Items from a data source:
------------------------------------------------------------
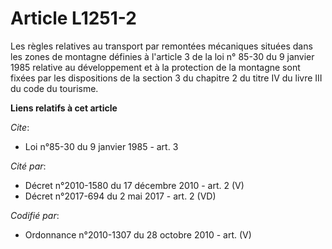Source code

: # Article L1251-2

Les règles relatives au transport par remontées mécaniques situées dans les zones de montagne définies à l'article 3 de la
loi n° 85-30 du 9 janvier 1985 relative au développement et à la protection de la montagne sont fixées par les dispositions
de la section 3 du chapitre 2 du titre IV du livre III du code du tourisme.

**Liens relatifs à cet article**

_Cite_:

  - Loi n°85-30 du 9 janvier 1985 - art. 3

_Cité par_:

  - Décret n°2010-1580 du 17 décembre 2010 - art. 2 (V)
  - Décret n°2017-694 du 2 mai 2017 - art. 2 (VD)

_Codifié par_:

  - Ordonnance n°2010-1307 du 28 octobre 2010 - art. (V)
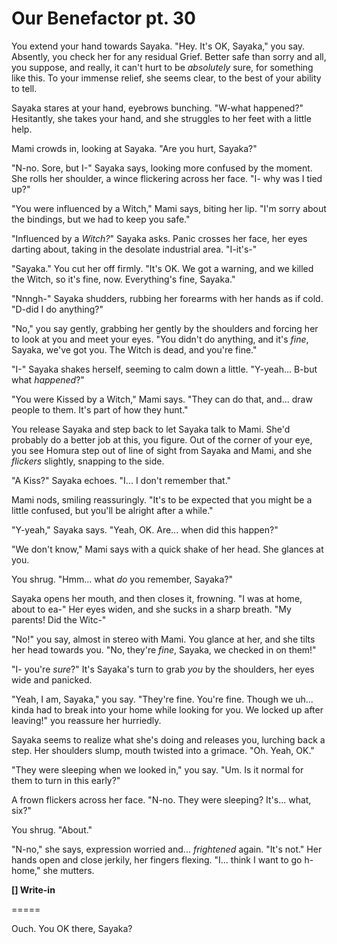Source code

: # Our Benefactor pt. 30

You extend your hand towards Sayaka. "Hey. It's OK, Sayaka," you say. Absently, you check her for any residual Grief. Better safe than sorry and all, you suppose, and really, it can't hurt to be *absolutely* sure, for something like this. To your immense relief, she seems clear, to the best of your ability to tell.

Sayaka stares at your hand, eyebrows bunching. "W-what happened?" Hesitantly, she takes your hand, and she struggles to her feet with a little help.

Mami crowds in, looking at Sayaka. "Are you hurt, Sayaka?"

"N-no. Sore, but I-" Sayaka says, looking more confused by the moment. She rolls her shoulder, a wince flickering across her face. "I- why was I tied up?"

"You were influenced by a Witch," Mami says, biting her lip. "I'm sorry about the bindings, but we had to keep you safe."

"Influenced by a *Witch?*" Sayaka asks. Panic crosses her face, her eyes darting about, taking in the desolate industrial area. "I-it's-"

"Sayaka." You cut her off firmly. "It's OK. We got a warning, and we killed the Witch, so it's fine, now. Everything's fine, Sayaka."

"Nnngh-" Sayaka shudders, rubbing her forearms with her hands as if cold. "D-did I do anything?"

"No," you say gently, grabbing her gently by the shoulders and forcing her to look at you and meet your eyes. "You didn't do anything, and it's *fine*, Sayaka, we've got you. The Witch is dead, and you're fine."

"I-" Sayaka shakes herself, seeming to calm down a little. "Y-yeah... B-but what *happened*?"

"You were Kissed by a Witch," Mami says. "They can do that, and... draw people to them. It's part of how they hunt."

You release Sayaka and step back to let Sayaka talk to Mami. She'd probably do a better job at this, you figure. Out of the corner of your eye, you see Homura step out of line of sight from Sayaka and Mami, and she *flickers* slightly, snapping to the side.

"A Kiss?" Sayaka echoes. "I... I don't remember that."

Mami nods, smiling reassuringly. "It's to be expected that you might be a little confused, but you'll be alright after a while."

"Y-yeah," Sayaka says. "Yeah, OK. Are... when did this happen?"

"We don't know," Mami says with a quick shake of her head. She glances at you.

You shrug. "Hmm... what *do* you remember, Sayaka?"

Sayaka opens her mouth, and then closes it, frowning. "I was at home, about to ea-" Her eyes widen, and she sucks in a sharp breath. "My parents! Did the Witc-"

"No!" you say, almost in stereo with Mami. You glance at her, and she tilts her head towards you. "No, they're *fine*, Sayaka, we checked in on them!"

"I- you're *sure*?" It's Sayaka's turn to grab *you* by the shoulders, her eyes wide and panicked.

"Yeah, I am, Sayaka," you say. "They're fine. You're fine. Though we uh... kinda had to break into your home while looking for you. We locked up after leaving!" you reassure her hurriedly.

Sayaka seems to realize what she's doing and releases you, lurching back a step. Her shoulders slump, mouth twisted into a grimace. "Oh. Yeah, OK."

"They were sleeping when we looked in," you say. "Um. Is it normal for them to turn in this early?"

A frown flickers across her face. "N-no. They were sleeping? It's... what, six?"

You shrug. "About."

"N-no," she says, expression worried and... *frightened* again. "It's not." Her hands open and close jerkily, her fingers flexing. "I... think I want to go h-home," she mutters.

**\[] Write-in**

\=====​

Ouch. You OK there, Sayaka?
------------------------------------------------------------
[Exercise directions]
Each line above gets copied exactly; leave the pictures out.

[Answer to this problem]
Source code

: # Article L1251-2

Les règles relatives au transport par remontées mécaniques situées dans les zones de montagne définies à l'article 3 de la
loi n° 85-30 du 9 janvier 1985 relative au développement et à la protection de la montagne sont fixées par les dispositions
de la section 3 du chapitre 2 du titre IV du livre III du code du tourisme.

**Liens relatifs à cet article**

_Cite_:

  - Loi n°85-30 du 9 janvier 1985 - art. 3

_Cité par_:

  - Décret n°2010-1580 du 17 décembre 2010 - art. 2 (V)
  - Décret n°2017-694 du 2 mai 2017 - art. 2 (VD)

_Codifié par_:

  - Ordonnance n°2010-1307 du 28 octobre 2010 - art. (V)
Source code

: # Our Benefactor pt. 30

You extend your hand towards Sayaka. "Hey. It's OK, Sayaka," you say. Absently, you check her for any residual Grief. Better safe than sorry and all, you suppose, and really, it can't hurt to be *absolutely* sure, for something like this. To your immense relief, she seems clear, to the best of your ability to tell.

Sayaka stares at your hand, eyebrows bunching. "W-what happened?" Hesitantly, she takes your hand, and she struggles to her feet with a little help.

Mami crowds in, looking at Sayaka. "Are you hurt, Sayaka?"

"N-no. Sore, but I-" Sayaka says, looking more confused by the moment. She rolls her shoulder, a wince flickering across her face. "I- why was I tied up?"

"You were influenced by a Witch," Mami says, biting her lip. "I'm sorry about the bindings, but we had to keep you safe."

"Influenced by a *Witch?*" Sayaka asks. Panic crosses her face, her eyes darting about, taking in the desolate industrial area. "I-it's-"

"Sayaka." You cut her off firmly. "It's OK. We got a warning, and we killed the Witch, so it's fine, now. Everything's fine, Sayaka."

"Nnngh-" Sayaka shudders, rubbing her forearms with her hands as if cold. "D-did I do anything?"

"No," you say gently, grabbing her gently by the shoulders and forcing her to look at you and meet your eyes. "You didn't do anything, and it's *fine*, Sayaka, we've got you. The Witch is dead, and you're fine."

"I-" Sayaka shakes herself, seeming to calm down a little. "Y-yeah... B-but what *happened*?"

"You were Kissed by a Witch," Mami says. "They can do that, and... draw people to them. It's part of how they hunt."

You release Sayaka and step back to let Sayaka talk to Mami. She'd probably do a better job at this, you figure. Out of the corner of your eye, you see Homura step out of line of sight from Sayaka and Mami, and she *flickers* slightly, snapping to the side.

"A Kiss?" Sayaka echoes. "I... I don't remember that."

Mami nods, smiling reassuringly. "It's to be expected that you might be a little confused, but you'll be alright after a while."

"Y-yeah," Sayaka says. "Yeah, OK. Are... when did this happen?"

"We don't know," Mami says with a quick shake of her head. She glances at you.

You shrug. "Hmm... what *do* you remember, Sayaka?"

Sayaka opens her mouth, and then closes it, frowning. "I was at home, about to ea-" Her eyes widen, and she sucks in a sharp breath. "My parents! Did the Witc-"

"No!" you say, almost in stereo with Mami. You glance at her, and she tilts her head towards you. "No, they're *fine*, Sayaka, we checked in on them!"

"I- you're *sure*?" It's Sayaka's turn to grab *you* by the shoulders, her eyes wide and panicked.

"Yeah, I am, Sayaka," you say. "They're fine. You're fine. Though we uh... kinda had to break into your home while looking for you. We locked up after leaving!" you reassure her hurriedly.

Sayaka seems to realize what she's doing and releases you, lurching back a step. Her shoulders slump, mouth twisted into a grimace. "Oh. Yeah, OK."

"They were sleeping when we looked in," you say. "Um. Is it normal for them to turn in this early?"

A frown flickers across her face. "N-no. They were sleeping? It's... what, six?"

You shrug. "About."

"N-no," she says, expression worried and... *frightened* again. "It's not." Her hands open and close jerkily, her fingers flexing. "I... think I want to go h-home," she mutters.

**\[] Write-in**

\=====​

Ouch. You OK there, Sayaka?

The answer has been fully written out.